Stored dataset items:
◆ ◆ ◆ ◆
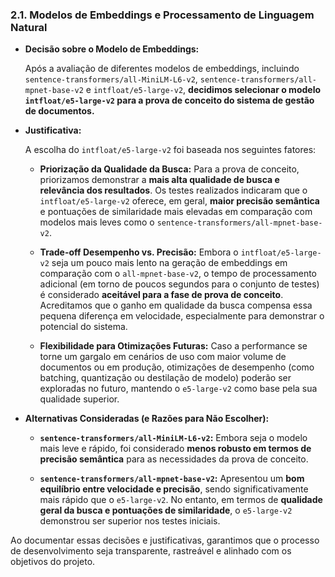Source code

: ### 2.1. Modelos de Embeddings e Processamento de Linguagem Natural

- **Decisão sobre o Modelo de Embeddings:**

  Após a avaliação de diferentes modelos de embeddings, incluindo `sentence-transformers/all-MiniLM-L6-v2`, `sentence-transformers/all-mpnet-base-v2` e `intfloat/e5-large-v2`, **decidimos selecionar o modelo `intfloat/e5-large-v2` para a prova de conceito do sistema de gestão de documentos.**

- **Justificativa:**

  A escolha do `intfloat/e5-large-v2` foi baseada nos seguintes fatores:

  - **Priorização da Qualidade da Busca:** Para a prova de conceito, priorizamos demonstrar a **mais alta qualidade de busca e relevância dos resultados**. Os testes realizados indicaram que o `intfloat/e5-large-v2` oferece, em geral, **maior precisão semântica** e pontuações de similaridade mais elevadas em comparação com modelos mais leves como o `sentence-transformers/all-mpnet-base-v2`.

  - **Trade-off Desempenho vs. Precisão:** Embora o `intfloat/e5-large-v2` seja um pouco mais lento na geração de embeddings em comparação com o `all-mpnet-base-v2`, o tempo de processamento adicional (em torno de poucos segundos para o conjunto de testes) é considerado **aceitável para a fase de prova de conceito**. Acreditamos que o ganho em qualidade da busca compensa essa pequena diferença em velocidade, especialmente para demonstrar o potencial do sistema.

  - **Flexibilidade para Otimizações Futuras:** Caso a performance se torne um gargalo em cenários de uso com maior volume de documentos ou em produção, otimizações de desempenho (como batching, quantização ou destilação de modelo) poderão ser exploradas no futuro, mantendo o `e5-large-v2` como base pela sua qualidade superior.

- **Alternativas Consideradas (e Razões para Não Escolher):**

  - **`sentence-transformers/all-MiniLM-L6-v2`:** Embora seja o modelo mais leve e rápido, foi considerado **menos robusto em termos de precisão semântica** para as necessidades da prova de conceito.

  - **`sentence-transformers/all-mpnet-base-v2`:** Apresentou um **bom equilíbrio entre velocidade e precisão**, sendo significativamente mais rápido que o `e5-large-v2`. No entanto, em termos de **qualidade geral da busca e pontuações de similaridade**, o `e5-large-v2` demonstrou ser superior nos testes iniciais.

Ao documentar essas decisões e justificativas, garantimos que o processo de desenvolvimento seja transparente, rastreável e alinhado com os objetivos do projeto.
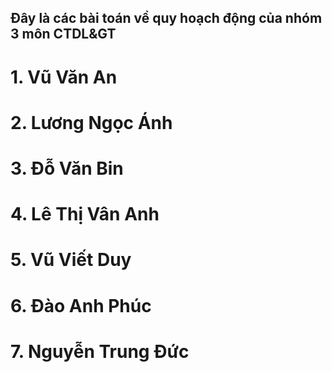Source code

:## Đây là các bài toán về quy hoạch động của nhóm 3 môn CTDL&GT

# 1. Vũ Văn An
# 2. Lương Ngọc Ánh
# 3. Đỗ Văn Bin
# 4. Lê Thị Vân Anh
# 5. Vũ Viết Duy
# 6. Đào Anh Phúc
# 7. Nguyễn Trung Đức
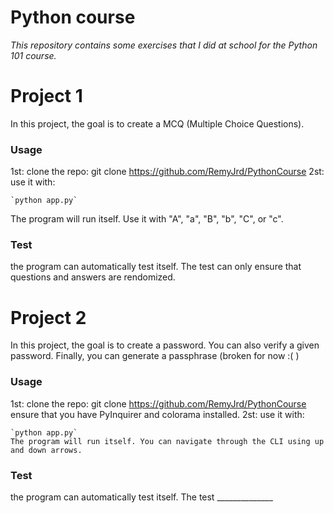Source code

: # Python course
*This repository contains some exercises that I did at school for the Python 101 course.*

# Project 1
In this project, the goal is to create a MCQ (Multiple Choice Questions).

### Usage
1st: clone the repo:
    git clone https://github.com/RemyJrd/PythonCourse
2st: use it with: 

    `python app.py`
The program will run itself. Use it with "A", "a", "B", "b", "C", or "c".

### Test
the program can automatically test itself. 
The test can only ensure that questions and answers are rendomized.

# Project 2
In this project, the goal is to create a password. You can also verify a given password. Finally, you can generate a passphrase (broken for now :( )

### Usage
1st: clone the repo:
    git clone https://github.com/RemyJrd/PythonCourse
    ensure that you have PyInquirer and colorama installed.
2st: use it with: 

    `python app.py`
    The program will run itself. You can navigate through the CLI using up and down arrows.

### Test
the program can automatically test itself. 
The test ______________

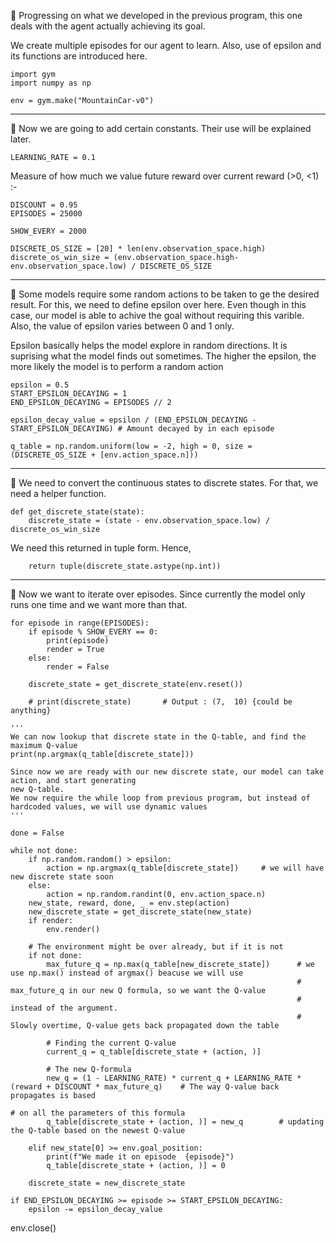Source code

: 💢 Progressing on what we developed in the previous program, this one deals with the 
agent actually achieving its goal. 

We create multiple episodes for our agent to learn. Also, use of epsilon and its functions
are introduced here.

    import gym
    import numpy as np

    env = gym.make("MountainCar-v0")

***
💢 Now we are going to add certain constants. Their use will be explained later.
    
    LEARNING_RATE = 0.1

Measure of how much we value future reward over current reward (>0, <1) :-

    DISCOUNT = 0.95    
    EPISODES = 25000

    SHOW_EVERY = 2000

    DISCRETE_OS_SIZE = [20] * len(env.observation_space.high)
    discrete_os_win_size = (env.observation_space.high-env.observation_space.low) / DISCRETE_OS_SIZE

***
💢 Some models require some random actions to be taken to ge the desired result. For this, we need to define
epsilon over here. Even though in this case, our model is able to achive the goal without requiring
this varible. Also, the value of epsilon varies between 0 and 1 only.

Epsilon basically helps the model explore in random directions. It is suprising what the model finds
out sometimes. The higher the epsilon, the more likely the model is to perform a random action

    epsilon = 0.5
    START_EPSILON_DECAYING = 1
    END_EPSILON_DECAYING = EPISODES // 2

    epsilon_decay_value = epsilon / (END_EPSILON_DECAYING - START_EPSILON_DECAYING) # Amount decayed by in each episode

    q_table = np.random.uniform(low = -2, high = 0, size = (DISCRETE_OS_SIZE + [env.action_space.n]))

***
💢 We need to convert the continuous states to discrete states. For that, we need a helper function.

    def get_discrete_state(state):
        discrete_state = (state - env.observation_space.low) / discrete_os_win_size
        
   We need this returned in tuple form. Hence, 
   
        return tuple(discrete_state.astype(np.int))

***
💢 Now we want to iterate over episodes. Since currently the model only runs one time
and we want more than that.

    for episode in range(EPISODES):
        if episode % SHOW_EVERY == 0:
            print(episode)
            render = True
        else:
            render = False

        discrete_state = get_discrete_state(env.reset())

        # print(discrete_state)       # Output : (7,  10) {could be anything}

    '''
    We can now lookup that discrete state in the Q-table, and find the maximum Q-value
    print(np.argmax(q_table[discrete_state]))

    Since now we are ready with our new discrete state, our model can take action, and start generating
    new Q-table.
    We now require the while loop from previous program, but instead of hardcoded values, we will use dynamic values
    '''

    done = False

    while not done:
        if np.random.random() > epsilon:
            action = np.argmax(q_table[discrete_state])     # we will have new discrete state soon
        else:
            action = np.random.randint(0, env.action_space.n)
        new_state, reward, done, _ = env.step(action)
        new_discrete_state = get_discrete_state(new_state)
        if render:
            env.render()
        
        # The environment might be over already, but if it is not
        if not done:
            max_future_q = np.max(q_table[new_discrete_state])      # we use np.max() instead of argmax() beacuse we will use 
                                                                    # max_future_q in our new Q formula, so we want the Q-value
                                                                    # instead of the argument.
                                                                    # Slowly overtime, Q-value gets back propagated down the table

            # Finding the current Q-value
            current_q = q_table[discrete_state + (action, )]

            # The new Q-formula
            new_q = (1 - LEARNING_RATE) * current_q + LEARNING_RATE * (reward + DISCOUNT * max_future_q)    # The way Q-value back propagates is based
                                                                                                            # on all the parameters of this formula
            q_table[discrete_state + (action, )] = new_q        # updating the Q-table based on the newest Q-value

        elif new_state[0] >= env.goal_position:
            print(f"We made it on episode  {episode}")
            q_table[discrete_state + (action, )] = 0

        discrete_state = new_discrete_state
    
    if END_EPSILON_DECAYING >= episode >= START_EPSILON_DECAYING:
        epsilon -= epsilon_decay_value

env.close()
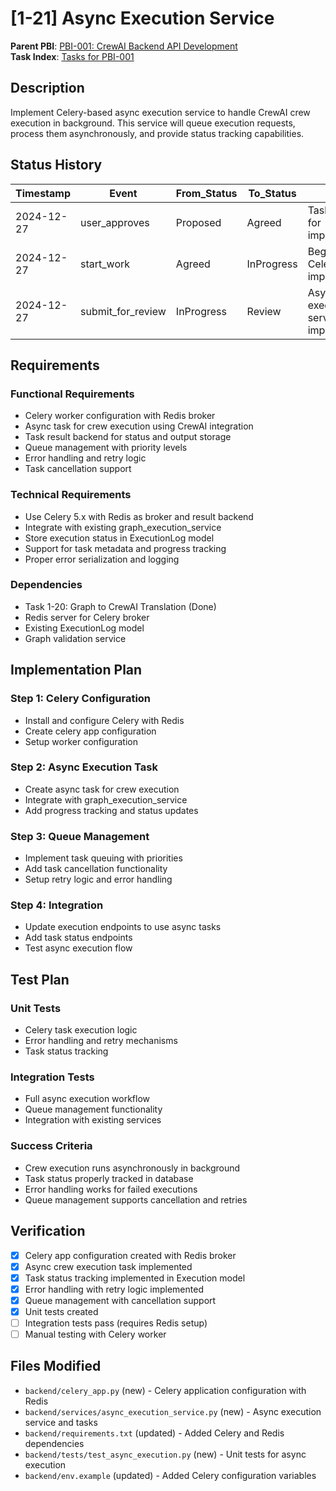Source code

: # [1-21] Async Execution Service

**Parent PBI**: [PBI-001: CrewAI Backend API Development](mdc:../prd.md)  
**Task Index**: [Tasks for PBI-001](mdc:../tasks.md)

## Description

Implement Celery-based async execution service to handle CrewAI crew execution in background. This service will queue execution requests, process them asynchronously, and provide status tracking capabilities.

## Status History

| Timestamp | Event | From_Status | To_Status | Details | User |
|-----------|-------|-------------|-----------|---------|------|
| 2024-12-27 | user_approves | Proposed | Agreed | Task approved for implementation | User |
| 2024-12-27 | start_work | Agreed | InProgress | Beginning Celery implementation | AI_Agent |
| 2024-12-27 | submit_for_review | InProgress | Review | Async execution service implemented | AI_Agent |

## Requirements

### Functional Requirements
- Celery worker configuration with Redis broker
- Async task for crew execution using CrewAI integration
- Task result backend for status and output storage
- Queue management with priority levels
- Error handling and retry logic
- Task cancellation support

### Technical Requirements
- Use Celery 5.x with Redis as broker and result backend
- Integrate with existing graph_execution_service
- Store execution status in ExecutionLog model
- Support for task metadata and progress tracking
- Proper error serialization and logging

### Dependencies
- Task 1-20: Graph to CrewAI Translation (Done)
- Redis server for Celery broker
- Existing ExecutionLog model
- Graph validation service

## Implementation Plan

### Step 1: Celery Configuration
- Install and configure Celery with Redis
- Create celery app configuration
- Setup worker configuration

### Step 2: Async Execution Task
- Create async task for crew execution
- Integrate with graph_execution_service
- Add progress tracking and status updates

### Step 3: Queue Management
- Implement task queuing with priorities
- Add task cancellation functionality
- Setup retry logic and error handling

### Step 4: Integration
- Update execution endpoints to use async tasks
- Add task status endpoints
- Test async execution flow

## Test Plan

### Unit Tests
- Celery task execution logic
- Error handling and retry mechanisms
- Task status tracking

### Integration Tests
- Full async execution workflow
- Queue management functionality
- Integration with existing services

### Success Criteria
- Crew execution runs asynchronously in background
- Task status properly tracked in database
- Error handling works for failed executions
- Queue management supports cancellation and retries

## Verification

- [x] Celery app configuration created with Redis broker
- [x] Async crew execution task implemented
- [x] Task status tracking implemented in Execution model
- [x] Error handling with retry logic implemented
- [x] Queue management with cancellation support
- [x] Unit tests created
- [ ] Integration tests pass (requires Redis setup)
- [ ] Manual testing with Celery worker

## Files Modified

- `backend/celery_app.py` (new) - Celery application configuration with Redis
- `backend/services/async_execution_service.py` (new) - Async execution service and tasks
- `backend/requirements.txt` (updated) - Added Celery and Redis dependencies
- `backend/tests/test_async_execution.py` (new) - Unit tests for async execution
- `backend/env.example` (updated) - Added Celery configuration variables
◆ ◆ ◆ ◆
What to produce:
Please transcribe only the lines in the records above running from the line that has "if episode %" through the line that has "We can now lookup", both included, exactly as they appear.

Answer section:
        if episode % SHOW_EVERY == 0:
            print(episode)
            render = True
        else:
            render = False

        discrete_state = get_discrete_state(env.reset())

        # print(discrete_state)       # Output : (7,  10) {could be anything}

    '''
    We can now lookup that discrete state in the Q-table, and find the maximum Q-value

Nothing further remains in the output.